Updated Backbone provider Level3 says an outage that knocked out VoIP service for much of the US Tuesday morning was the result of improperly configured equipment.
It seems the outage, which smashed call services offline for much of the country, was not the result of any fiber cuts or facility damage, but rather some classic bad switch settings.
As the network provider returned operations to normal, customers received a technical note from Level3, seen by The Register, describing the issue and its resolution:
Root Cause: Calls were not present in Level 3 voice switches, impacting voice services in multiple markets of the United States.
Fix Action: Configuration adjustments were implemented to allow calls to reach the switches and complete appropriately.
Reason for Outage (RFO) Summary: The Voice NOC investigated reports of voice service impact throughout multiple markets in the United States. The equipment vendor was engaged for assistance with investigations. No inbound or outbound calls were present in voice switches. The Voice NOC was able to implement configuration changes that were successful in allowing calls to reach the switches and process accurately. The Voice NOC will continue to fully evaluate the incident and appropriate actions will take place to ensure incidents of this nature do not recur in the future. Services are currently restored and stable.
Corrective Actions: We know how important these services are to our customers. As an organization, we are putting processes in place to prevent issues like this from recurring in the future.
To us, this sounds like Level3 – or a partner – misconfigured its network equipment to drop voice traffic. We asked the carrier if that was the case, and we were told the following:
On October 4, our voice network experienced a service disruption affecting some of our customers in North America due to a configuration error. We know how important these services are to our customers. As an organization, we’re putting processes in place to prevent issues like this from recurring in the future. We were able to restore all services by 9:31am Mountain time.
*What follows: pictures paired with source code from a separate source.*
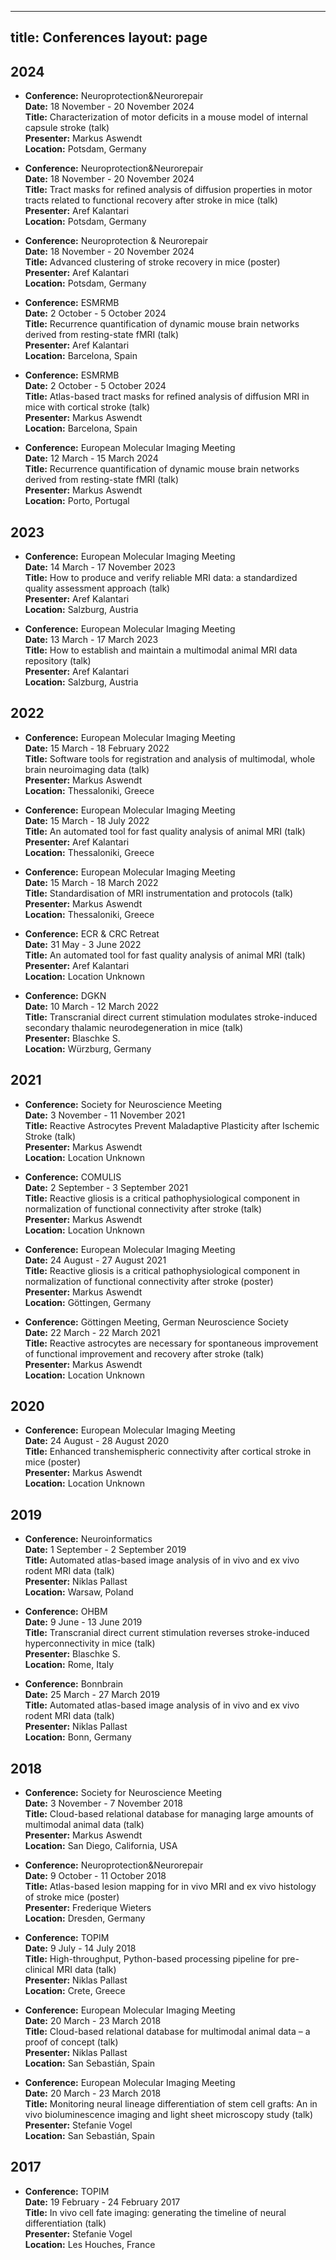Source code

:  ---
title: Conferences
layout: page
---

## 2024

- **Conference:** Neuroprotection&Neurorepair  
  **Date:** 18 November - 20 November 2024  
  **Title:** Characterization of motor deficits in a mouse model of internal capsule stroke (talk)  
  **Presenter:** Markus Aswendt  
  **Location:** Potsdam, Germany  

- **Conference:** Neuroprotection&Neurorepair  
  **Date:** 18 November - 20 November 2024  
  **Title:** Tract masks for refined analysis of diffusion properties in motor tracts related to functional recovery after stroke in mice (talk)  
  **Presenter:** Aref Kalantari  
  **Location:** Potsdam, Germany  

- **Conference:** Neuroprotection & Neurorepair  
  **Date:** 18 November - 20 November 2024  
  **Title:** Advanced clustering of stroke recovery in mice (poster)  
  **Presenter:** Aref Kalantari  
  **Location:** Potsdam, Germany  

- **Conference:** ESMRMB  
  **Date:** 2 October - 5 October 2024  
  **Title:** Recurrence quantification of dynamic mouse brain networks derived from resting-state fMRI (talk)  
  **Presenter:** Aref Kalantari  
  **Location:** Barcelona, Spain  

- **Conference:** ESMRMB  
  **Date:** 2 October - 5 October 2024  
  **Title:** Atlas-based tract masks for refined analysis of diffusion MRI in mice with cortical stroke (talk)  
  **Presenter:** Markus Aswendt  
  **Location:** Barcelona, Spain  

- **Conference:** European Molecular Imaging Meeting  
  **Date:** 12 March - 15 March 2024  
  **Title:** Recurrence quantification of dynamic mouse brain networks derived from resting-state fMRI (talk)  
  **Presenter:** Markus Aswendt  
  **Location:** Porto, Portugal  

## 2023

- **Conference:** European Molecular Imaging Meeting  
  **Date:** 14 March - 17 November 2023  
  **Title:** How to produce and verify reliable MRI data: a standardized quality assessment approach (talk)  
  **Presenter:** Aref Kalantari  
  **Location:** Salzburg, Austria  

- **Conference:** European Molecular Imaging Meeting  
  **Date:** 13 March - 17 March 2023  
  **Title:** How to establish and maintain a multimodal animal MRI data repository (talk)  
  **Presenter:** Aref Kalantari  
  **Location:** Salzburg, Austria  

## 2022

- **Conference:** European Molecular Imaging Meeting  
  **Date:** 15 March - 18 February 2022  
  **Title:** Software tools for registration and analysis of multimodal, whole brain neuroimaging data (talk)  
  **Presenter:** Markus Aswendt  
  **Location:** Thessaloniki, Greece  

- **Conference:** European Molecular Imaging Meeting  
  **Date:** 15 March - 18 July 2022  
  **Title:** An automated tool for fast quality analysis of animal MRI (talk)  
  **Presenter:** Aref Kalantari  
  **Location:** Thessaloniki, Greece  

- **Conference:** European Molecular Imaging Meeting  
  **Date:** 15 March - 18 March 2022  
  **Title:** Standardisation of MRI instrumentation and protocols (talk)  
  **Presenter:** Markus Aswendt  
  **Location:** Thessaloniki, Greece  

- **Conference:** ECR & CRC Retreat  
  **Date:** 31 May - 3 June 2022  
  **Title:** An automated tool for fast quality analysis of animal MRI (talk)  
  **Presenter:** Aref Kalantari  
  **Location:** Location Unknown  

- **Conference:** DGKN  
  **Date:** 10 March - 12 March 2022  
  **Title:** Transcranial direct current stimulation modulates stroke-induced secondary thalamic neurodegeneration in mice (talk)  
  **Presenter:** Blaschke S.  
  **Location:** Würzburg, Germany  

## 2021

- **Conference:** Society for Neuroscience Meeting  
  **Date:** 3 November - 11 November 2021  
  **Title:** Reactive Astrocytes Prevent Maladaptive Plasticity after Ischemic Stroke (talk)  
  **Presenter:** Markus Aswendt  
  **Location:** Location Unknown  

- **Conference:** COMULIS  
  **Date:** 2 September - 3 September 2021  
  **Title:** Reactive gliosis is a critical pathophysiological component in normalization of functional connectivity after stroke (talk)  
  **Presenter:** Markus Aswendt  
  **Location:** Location Unknown  

- **Conference:** European Molecular Imaging Meeting  
  **Date:** 24 August - 27 August 2021  
  **Title:** Reactive gliosis is a critical pathophysiological component in normalization of functional connectivity after stroke (poster)  
  **Presenter:** Markus Aswendt  
  **Location:** Göttingen, Germany  

- **Conference:** Göttingen Meeting, German Neuroscience Society  
  **Date:** 22 March - 22 March 2021  
  **Title:** Reactive astrocytes are necessary for spontaneous improvement of functional improvement and recovery after stroke (talk)  
  **Presenter:** Markus Aswendt  
  **Location:** Location Unknown  

## 2020

- **Conference:** European Molecular Imaging Meeting  
  **Date:** 24 August - 28 August 2020  
  **Title:** Enhanced transhemispheric connectivity after cortical stroke in mice (poster)  
  **Presenter:** Markus Aswendt  
  **Location:** Location Unknown  

## 2019

- **Conference:** Neuroinformatics  
  **Date:** 1 September - 2 September 2019  
  **Title:** Automated atlas-based image analysis of in vivo and ex vivo rodent MRI data (talk)  
  **Presenter:** Niklas Pallast  
  **Location:** Warsaw, Poland  

- **Conference:** OHBM  
  **Date:** 9 June - 13 June 2019  
  **Title:** Transcranial direct current stimulation reverses stroke-induced hyperconnectivity in mice (talk)  
  **Presenter:** Blaschke S.  
  **Location:** Rome, Italy  

- **Conference:** Bonnbrain  
  **Date:** 25 March - 27 March 2019  
  **Title:** Automated atlas-based image analysis of in vivo and ex vivo rodent MRI data (talk)  
  **Presenter:** Niklas Pallast  
  **Location:** Bonn, Germany  

## 2018

- **Conference:** Society for Neuroscience Meeting  
  **Date:** 3 November - 7 November 2018  
  **Title:** Cloud-based relational database for managing large amounts of multimodal animal data (talk)  
  **Presenter:** Markus Aswendt  
  **Location:** San Diego, California, USA  

- **Conference:** Neuroprotection&Neurorepair  
  **Date:** 9 October - 11 October 2018  
  **Title:** Atlas-based lesion mapping for in vivo MRI and ex vivo histology of stroke mice (poster)  
  **Presenter:** Frederique Wieters  
  **Location:** Dresden, Germany  

- **Conference:** TOPIM  
  **Date:** 9 July - 14 July 2018  
  **Title:** High-throughput, Python-based processing pipeline for pre-clinical MRI data (talk)  
  **Presenter:** Niklas Pallast  
  **Location:** Crete, Greece  

- **Conference:** European Molecular Imaging Meeting  
  **Date:** 20 March - 23 March 2018  
  **Title:** Cloud-based relational database for multimodal animal data – a proof of concept (talk)  
  **Presenter:** Niklas Pallast  
  **Location:** San Sebastián, Spain  

- **Conference:** European Molecular Imaging Meeting  
  **Date:** 20 March - 23 March 2018  
  **Title:** Monitoring neural lineage differentiation of stem cell grafts: An in vivo bioluminescence imaging and light sheet microscopy study (talk)  
  **Presenter:** Stefanie Vogel  
  **Location:** San Sebastián, Spain  

## 2017

- **Conference:** TOPIM  
  **Date:** 19 February - 24 February 2017  
  **Title:** In vivo cell fate imaging: generating the timeline of neural differentiation (talk)  
  **Presenter:** Stefanie Vogel  
  **Location:** Les Houches, France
Make of that what you will. ®
Updated to add
Here's some more detail on the cock-up from Level 3 – the backbone biz has forwarded to us this advisory it sent out to customers:
Repair Area: Human Error Occurrence
Repair Action: Human Error
Reason for Outage (RFO) Summary: On October 4, 2016 at 14:06 GMT, calls were not completing throughout multiple markets in the United States. Level 3 Communications¿ call center phone number, 1-877-4LEVEL3, was also impacted during this timeframe, preventing customers from contacting the Technical Service Center via that phone number. The issue was reported to the Voice Network Operations Center (NOC) for investigation. Tier III Support was engaged for assistance isolating the root cause. It was determined that calls were not completing due to a configuration limiting call flows across multiple Level 3 voice switches. At 15:31 GMT, a configuration adjustment was made to correct the issue, and Inbound and outbound call flows immediately restored for all customers. Investigations revealed that an improper entry was made to a call routing table during provisioning work being performed on the Level 3 network. This was the configuration change that led to the outage. The entry did not specify a telephone number to limit the configuration change to, resulting in non-subscriber country code +1 calls to be released while the entry remained present. The configuration adjustments deleted this entry to resolve the outage.
Level 3 Communications knows how important these services are to customers. As an organization, this incident is being evaluated at the highest levels to prevent reoccurrence. Process has been put in place to alert this specific Provisioning team of how this incident could have been avoided. Access restrictions have been made to mitigate the possibility of large-scale configuration changes, and a future process for these types of provisioning activities will be evaluated to involve additional technical support. System tools are being investigated to place additional guardrails against this type of trouble.